- **ASSIGNMENT**: Show all lines of the entries in which the word "void" is found.

Stored data entries
- - - - -

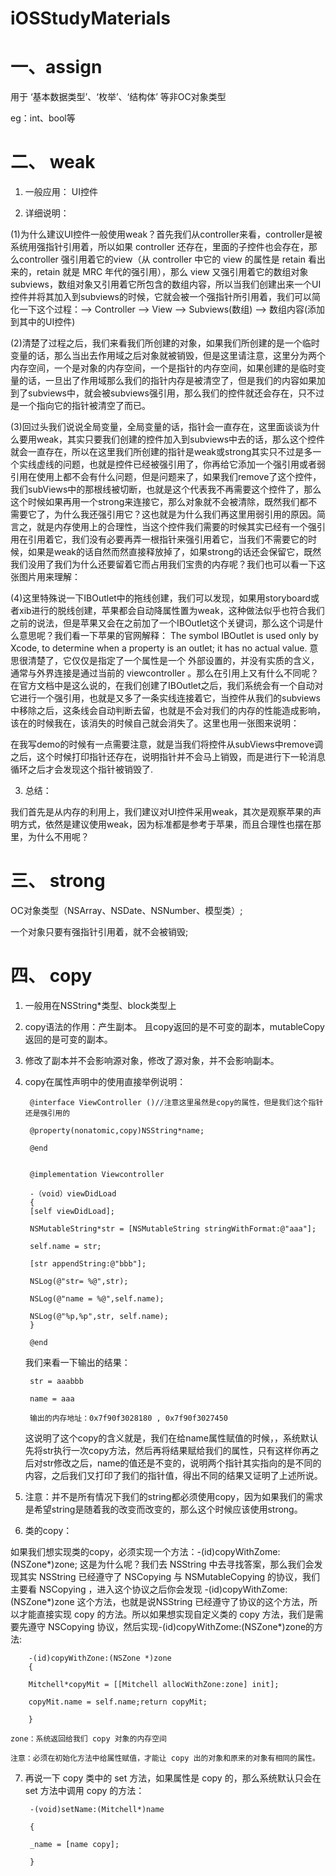 # iOSStudyMaterials
# 一、assign

用于 ‘基本数据类型’、‘枚举’、‘结构体’ 等非OC对象类型

eg：int、bool等

# 二、 weak

1. 一般应用： UI控件

2. 详细说明：

 (1)为什么建议UI控件一般使用weak？首先我们从controller来看，controller是被系统用强指针引用着，所以如果 controller 还存在，里面的子控件也会存在，那么controller 强引用着它的view（从 controller 中它的 view 的属性是 retain 看出来的，retain 就是 MRC 年代的强引用），那么 view 又强引用着它的数组对象subviews，数组对象又引用着它所包含的数组内容，所以当我们创建出来一个UI控件并将其加入到subviews的时候，它就会被一个强指针所引用着，我们可以简化一下这个过程：--> Controller --> View --> Subviews(数组) --> 数组内容(添加到其中的UI控件)

 (2)清楚了过程之后，我们来看我们所创建的对象，如果我们所创建的是一个临时变量的话，那么当出去作用域之后对象就被销毁，但是这里请注意，这里分为两个内存空间，一个是对象的内存空间，一个是指针的内存空间，如果创建的是临时变量的话，一旦出了作用域那么我们的指针内存是被清空了，但是我们的内容如果加到了subviews中，就会被subviews强引用，那么我们的控件就还会存在，只不过是一个指向它的指针被清空了而已。

 (3)回过头我们说说全局变量，全局变量的话，指针会一直存在，这里面谈谈为什么要用weak，其实只要我们创建的控件加入到subviews中去的话，那么这个控件就会一直存在，所以在这里我们所创建的指针是weak或strong其实只不过是多一个实线虚线的问题，也就是控件已经被强引用了，你再给它添加一个强引用或者弱引用在使用上都不会有什么问题，但是问题来了，如果我们remove了这个控件，我们subViews中的那根线被切断，也就是这个代表我不再需要这个控件了，那么这个时候如果再用一个strong来连接它，那么对象就不会被清除，既然我们都不需要它了，为什么我还强引用它？这也就是为什么我们再这里用弱引用的原因。简言之，就是内存使用上的合理性，当这个控件我们需要的时候其实已经有一个强引用在引用着它，我们没有必要再弄一根指针来强引用着它，当我们不需要它的时候，如果是weak的话自然而然直接释放掉了，如果strong的话还会保留它，既然我们没用了我们为什么还要留着它而占用我们宝贵的内存呢？我们也可以看一下这张图片用来理解：

 (4)这里特殊说一下IBOutlet中的拖线创建，我们可以发现，如果用storyboard或者xib进行的脱线创建，苹果都会自动降属性置为weak，这种做法似乎也符合我们之前的说法，但是苹果又会在之前加了一个IBOutlet这个关键词，那么这个词是什么意思呢？我们看一下苹果的官网解释： The symbol IBOutlet is used only by Xcode, to determine when a property is an outlet; it has no actual value. 意思很清楚了，它仅仅是指定了一个属性是一个 外部设置的，并没有实质的含义，通常与外界连接是通过当前的 viewcontroller 。那么在引用上又有什么不同呢？在官方文档中是这么说的，在我们创建了IBOutlet之后，我们系统会有一个自动对它进行一个强引用，也就是又多了一条实线连接着它，当控件从我们的subviews中移除之后，这条线会自动判断去留，也就是不会对我们的内存的性能造成影响，该在的时候我在，该消失的时候自己就会消失了。这里也用一张图来说明：

 在我写demo的时候有一点需要注意，就是当我们将控件从subViews中remove调之后，这个时候打印指针还存在，说明指针并不会马上销毁，而是进行下一轮消息循环之后才会发现这个指针被销毁了.

3. 总结：

 我们首先是从内存的利用上，我们建议对UI控件采用weak，其次是观察苹果的声明方式，依然是建议使用weak，因为标准都是参考于苹果，而且合理性也摆在那里，为什么不用呢？ 

# 三、 strong

OC对象类型（NSArray、NSDate、NSNumber、模型类）;

一个对象只要有强指针引用着，就不会被销毁;

# 四、 copy

1. 一般用在NSString*类型、block类型上

2.  copy语法的作用：产生副本。 且copy返回的是不可变的副本，mutableCopy返回的是可变的副本。

3. 修改了副本并不会影响源对象，修改了源对象，并不会影响副本。

4. copy在属性声明中的使用直接举例说明：

        @interface ViewController ()//注意这里虽然是copy的属性，但是我们这个指针还是强引用的

        @property(nonatomic,copy)NSString*name;

        @end


        @implementation Viewcontroller

        -（void）viewDidLoad
        { 
        [self viewDidLoad]; 

        NSMutableString*str = [NSMutableString stringWithFormat:@"aaa"]; 

        self.name = str; 

        [str appendString:@"bbb"]; 

        NSLog(@"str= %@",str); 

        NSLog(@"name = %@",self.name); 

        NSLog(@"%p,%p",str, self.name);
        }

        @end

    我们来看一下输出的结果：

        str = aaabbb

        name = aaa

        输出的内存地址：0x7f90f3028180 , 0x7f90f3027450

    这说明了这个copy的含义就是，我们在给name属性赋值的时候，，系统默认先将str执行一次copy方法，然后再将结果赋给我们的属性，只有这样你再之后对str修改之后，name的值还是不变的，说明两个指针其实指向的是不同的内容，之后我们又打印了我们的指针值，得出不同的结果又证明了上述所说。

5. 注意：并不是所有情况下我们的string都必须使用copy，因为如果我们的需求是希望string是随着我的改变而改变的，那么这个时候应该使用strong。

6. 类的copy：

 如果我们想实现类的copy，必须实现一个方法：-(id)copyWithZome:(NSZone*)zone; 这是为什么呢？我们去 NSString 中去寻找答案，那么我们会发现其实 NSString 已经遵守了 NSCopying 与 NSMutableCopying 的协议，我们主要看 NSCopying ，进入这个协议之后你会发现 -(id)copyWithZome:(NSZone*)zone 这个方法，也就是说NSString 已经遵守了协议的这个方法，所以才能直接实现 copy 的方法。所以如果想实现自定义类的 copy 方法，我们是需要先遵守 NSCopying 协议，然后实现-(id)copyWithZome:(NSZone*)zone的方法:

        -(id)copyWithZone:(NSZone *)zone
        {

        Mitchell*copyMit = [[Mitchell allocWithZone:zone] init];

        copyMit.name = self.name;return copyMit;

        }

    zone：系统返回给我们 copy 对象的内存空间

    注意：必须在初始化方法中给属性赋值，才能让 copy 出的对象和原来的对象有相同的属性。

7. 再说一下 copy 类中的 set 方法，如果属性是 copy 的，那么系统默认只会在 set 方法中调用 copy 的方法：

        -(void)setName:(Mitchell*)name

        { 

        _name = [name copy];

        }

- - - - -

- **EXERCISE RESPONSE**:
        -（void）viewDidLoad
        -(void)setName:(Mitchell*)name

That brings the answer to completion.